I put the fence so that the most material is closest to me. This is because it is safer for me to have the bulk of the material between me and the blade in this instance. 
To cut you can simply run the piece through applying firm downward pressure and pressure towards the fence. If you want additional safety you can use a feather board.
The groove will be cut on all 4 pieces and is what holds the panel. Makes sure you have the good side out, and the back side of the door against the fence. This will determine the face of the door. While you cut the groove in your frame parts, cut a groove in a sample piece.
Now that the groove is cut in the long side of your parts you can cut the tenons. To do this we will use the sample to help us with the setup. 
Remove the outside dado blade and slide on a 1/8" cutter, then slide the outer blade back on. 

Be sure to stagger this between the regular blades.

Your dado is now 3/8" in width. 

Next you will need a sacrificial fence. This will allow you to move the fence over the blade for better adjustments, and will protect your main fence from damage. 


You will also need your miter guage, set up at 90 degrees.

Now you will set up the height. It doesn't matter which you cut first, front or back. Take your sample and hold it up against the blade. You can now adjust the height of the blade to match the remaining material. 

In this tutorial I cut the face first.

After I got the height I used the sample as a guage to set the depth of the tenon.

I hold the sample up against one of the main pieces, and move the fence until the depth of the tongue matches the depth of the groove.
Now I can cut the faces of my Rails only. The stiles are done at this point, so set them aside so you don't accidently grab and run one.
Put the sample against the miter guage and the project piece against that. The sample becomes a sacrificial fence, and will aid in the prevention of tear out.

Run your rails. Once ran it should look like this.

Using the sample again, lower the blade so that it cuts approximately 1/8". Using the same steps as you did for the front, set up and run the backs. Now it should look like this.

Now your frames are done and should fit together nicely.

Now remove the dado blades and install a blade suitable for cutting the panel material. In this case I used 1/4" mdf with alder veneer on the front and back.

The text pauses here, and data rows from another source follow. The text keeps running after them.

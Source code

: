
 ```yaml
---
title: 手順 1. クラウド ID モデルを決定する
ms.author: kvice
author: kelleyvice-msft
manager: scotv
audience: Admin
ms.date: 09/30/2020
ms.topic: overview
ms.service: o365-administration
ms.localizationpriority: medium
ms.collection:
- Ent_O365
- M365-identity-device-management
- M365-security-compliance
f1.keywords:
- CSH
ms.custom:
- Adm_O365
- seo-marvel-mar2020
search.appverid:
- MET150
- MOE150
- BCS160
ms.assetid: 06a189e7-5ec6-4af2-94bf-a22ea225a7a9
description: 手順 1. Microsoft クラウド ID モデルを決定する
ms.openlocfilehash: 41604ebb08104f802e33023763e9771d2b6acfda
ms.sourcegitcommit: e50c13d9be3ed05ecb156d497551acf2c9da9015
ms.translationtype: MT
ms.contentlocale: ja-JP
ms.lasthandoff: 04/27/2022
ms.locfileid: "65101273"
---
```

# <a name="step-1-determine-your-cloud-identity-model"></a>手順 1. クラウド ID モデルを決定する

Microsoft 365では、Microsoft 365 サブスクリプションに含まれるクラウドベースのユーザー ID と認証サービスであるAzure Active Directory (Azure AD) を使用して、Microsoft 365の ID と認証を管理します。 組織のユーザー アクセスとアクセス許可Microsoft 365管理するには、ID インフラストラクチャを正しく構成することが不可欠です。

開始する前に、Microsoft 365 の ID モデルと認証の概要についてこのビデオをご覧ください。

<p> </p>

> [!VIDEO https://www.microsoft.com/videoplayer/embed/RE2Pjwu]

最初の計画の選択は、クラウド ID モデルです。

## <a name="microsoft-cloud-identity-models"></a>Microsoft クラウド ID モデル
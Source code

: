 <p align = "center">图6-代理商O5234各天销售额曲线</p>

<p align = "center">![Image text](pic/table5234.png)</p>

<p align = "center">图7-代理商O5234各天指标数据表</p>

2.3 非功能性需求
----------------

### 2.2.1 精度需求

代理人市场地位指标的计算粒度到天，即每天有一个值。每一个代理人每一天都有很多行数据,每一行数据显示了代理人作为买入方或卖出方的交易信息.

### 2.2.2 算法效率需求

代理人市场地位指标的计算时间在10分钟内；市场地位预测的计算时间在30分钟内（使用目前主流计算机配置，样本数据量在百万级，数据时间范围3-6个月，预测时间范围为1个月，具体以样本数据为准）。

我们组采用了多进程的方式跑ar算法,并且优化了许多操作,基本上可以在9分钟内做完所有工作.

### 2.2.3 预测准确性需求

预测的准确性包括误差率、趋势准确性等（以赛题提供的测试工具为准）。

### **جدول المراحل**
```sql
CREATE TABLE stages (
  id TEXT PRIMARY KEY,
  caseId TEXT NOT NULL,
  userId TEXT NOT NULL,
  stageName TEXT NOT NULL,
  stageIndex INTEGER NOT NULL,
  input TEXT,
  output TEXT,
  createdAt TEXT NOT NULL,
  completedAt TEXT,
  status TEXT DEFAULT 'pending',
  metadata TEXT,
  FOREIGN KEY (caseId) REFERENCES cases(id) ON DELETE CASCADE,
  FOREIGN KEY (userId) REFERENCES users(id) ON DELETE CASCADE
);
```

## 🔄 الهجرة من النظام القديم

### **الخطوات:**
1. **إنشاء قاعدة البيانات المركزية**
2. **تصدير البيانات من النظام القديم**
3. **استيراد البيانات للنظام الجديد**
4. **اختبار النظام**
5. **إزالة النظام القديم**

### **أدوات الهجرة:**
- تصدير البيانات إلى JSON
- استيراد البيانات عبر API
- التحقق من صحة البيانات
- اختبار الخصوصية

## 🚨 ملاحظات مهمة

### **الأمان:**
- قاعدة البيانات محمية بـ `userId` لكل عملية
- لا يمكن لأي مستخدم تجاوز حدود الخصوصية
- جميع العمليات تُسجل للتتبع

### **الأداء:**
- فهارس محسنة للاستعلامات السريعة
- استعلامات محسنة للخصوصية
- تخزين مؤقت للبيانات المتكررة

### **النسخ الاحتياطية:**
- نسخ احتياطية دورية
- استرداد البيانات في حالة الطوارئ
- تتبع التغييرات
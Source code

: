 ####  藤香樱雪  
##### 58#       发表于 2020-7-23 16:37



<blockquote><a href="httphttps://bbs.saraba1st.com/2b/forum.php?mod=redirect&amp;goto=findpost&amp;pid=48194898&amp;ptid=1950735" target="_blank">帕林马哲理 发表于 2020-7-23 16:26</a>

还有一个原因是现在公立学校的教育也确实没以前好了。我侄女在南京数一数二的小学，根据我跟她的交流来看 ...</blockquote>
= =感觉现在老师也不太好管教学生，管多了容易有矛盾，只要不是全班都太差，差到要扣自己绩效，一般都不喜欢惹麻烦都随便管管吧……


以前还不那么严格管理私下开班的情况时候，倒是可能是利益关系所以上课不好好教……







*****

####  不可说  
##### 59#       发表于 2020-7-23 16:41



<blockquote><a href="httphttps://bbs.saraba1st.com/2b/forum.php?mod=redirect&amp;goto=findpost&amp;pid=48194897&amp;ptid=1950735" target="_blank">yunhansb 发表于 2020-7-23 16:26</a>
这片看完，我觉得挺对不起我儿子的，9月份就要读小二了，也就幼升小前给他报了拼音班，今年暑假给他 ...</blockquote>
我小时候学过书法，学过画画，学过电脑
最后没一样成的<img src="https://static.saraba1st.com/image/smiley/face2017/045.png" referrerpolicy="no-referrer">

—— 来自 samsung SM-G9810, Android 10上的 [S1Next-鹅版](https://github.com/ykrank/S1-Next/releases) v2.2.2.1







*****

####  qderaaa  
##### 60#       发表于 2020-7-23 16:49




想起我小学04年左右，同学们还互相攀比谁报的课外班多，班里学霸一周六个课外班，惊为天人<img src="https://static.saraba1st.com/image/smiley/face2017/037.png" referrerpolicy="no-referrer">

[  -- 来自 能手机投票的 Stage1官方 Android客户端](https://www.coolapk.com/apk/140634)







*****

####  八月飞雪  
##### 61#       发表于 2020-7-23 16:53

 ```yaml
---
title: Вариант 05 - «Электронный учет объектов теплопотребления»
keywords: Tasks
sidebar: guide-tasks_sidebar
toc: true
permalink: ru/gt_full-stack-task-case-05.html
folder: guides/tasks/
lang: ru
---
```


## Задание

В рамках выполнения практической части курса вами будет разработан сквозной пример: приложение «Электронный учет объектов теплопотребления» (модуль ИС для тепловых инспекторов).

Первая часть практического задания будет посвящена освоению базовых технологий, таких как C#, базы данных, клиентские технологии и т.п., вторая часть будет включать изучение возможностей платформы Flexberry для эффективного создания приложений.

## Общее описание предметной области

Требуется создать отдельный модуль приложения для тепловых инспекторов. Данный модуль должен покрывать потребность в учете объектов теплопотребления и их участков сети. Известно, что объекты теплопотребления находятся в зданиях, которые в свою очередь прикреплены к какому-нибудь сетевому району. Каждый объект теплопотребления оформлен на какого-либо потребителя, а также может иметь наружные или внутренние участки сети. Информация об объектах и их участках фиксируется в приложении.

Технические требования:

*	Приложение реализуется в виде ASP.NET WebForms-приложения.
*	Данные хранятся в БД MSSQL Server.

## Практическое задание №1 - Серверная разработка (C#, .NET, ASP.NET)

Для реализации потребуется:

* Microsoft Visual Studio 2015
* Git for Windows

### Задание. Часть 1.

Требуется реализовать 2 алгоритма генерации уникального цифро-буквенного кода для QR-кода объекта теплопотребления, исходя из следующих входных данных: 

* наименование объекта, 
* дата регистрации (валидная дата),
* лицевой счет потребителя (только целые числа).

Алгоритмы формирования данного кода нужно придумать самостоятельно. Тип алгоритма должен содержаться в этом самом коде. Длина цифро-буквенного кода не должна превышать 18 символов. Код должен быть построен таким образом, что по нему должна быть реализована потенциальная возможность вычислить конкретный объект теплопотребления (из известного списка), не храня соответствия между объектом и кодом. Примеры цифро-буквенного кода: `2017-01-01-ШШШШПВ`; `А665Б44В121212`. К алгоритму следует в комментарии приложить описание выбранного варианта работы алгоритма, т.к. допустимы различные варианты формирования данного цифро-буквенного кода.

To get your measurements I use the following method: Measure rail and for mdf deduct 1/16", for solid deduct 1/8". This allows for movement. This gives us the width. Now take the height of the stile and deduct 4 5/16. This gives us the additional 1/16 space needed. Once cut sand the panels. It is easier to sand the panels before the glue up so you don't have to struggle getting into the corners.

Once sanded you are ready for the glue up. I am using Pony bar clamps for my glue up. Put glue on the tenon and it's shoulders.

Put one end into the stile. Expect the glue to squeeze out. Wipe off the glue with a wet rag.

Glue in one side of the top and bottom rails into one stile, making sure to flush them up to the ends. Now slide the panel into place and put the other stile on. Lay the door down onto the clamps. TIP: Use blue tape on the bar clamp to prevent the bar from causing a black spot on the door.

Now clamp up the panel. TIP: use cauls to prevent damage to the door.

To show what happens without cauls:

Once the door is clamped up you will need to check for square. 
Using a tape measure, pull from corner to corner on one side. 

and then run it from opposite corner to opposite corner

If the tape read the same in both directions the door is square. 
Allow the door to dry to the specifications provided by your glue manufacturer. Once dry, pull it from the clamps and sand the front and back. You will want to sand the door from 120 through 180 or higher, without skipping a grit. 

TIPS ON SANDING: If you don't have a large shop then the chances are you work at a single bench. This bench may get glue and things on it that make it so that it isn't flat. This can cause damage to the opposite side you are sanding.

This dent was caused by unscraped glue. I purposely did this on a scrap for this demo.

A simple way to prevent any damage is to use a movers blanket, a towel, or any kind of soft surface. Card board will also work.

If you have a large dent you can try a few things, such as a damp cloth and an iron. However, for this demo I am illustrating sanding. One thing to avoid is tilting the sander on edge.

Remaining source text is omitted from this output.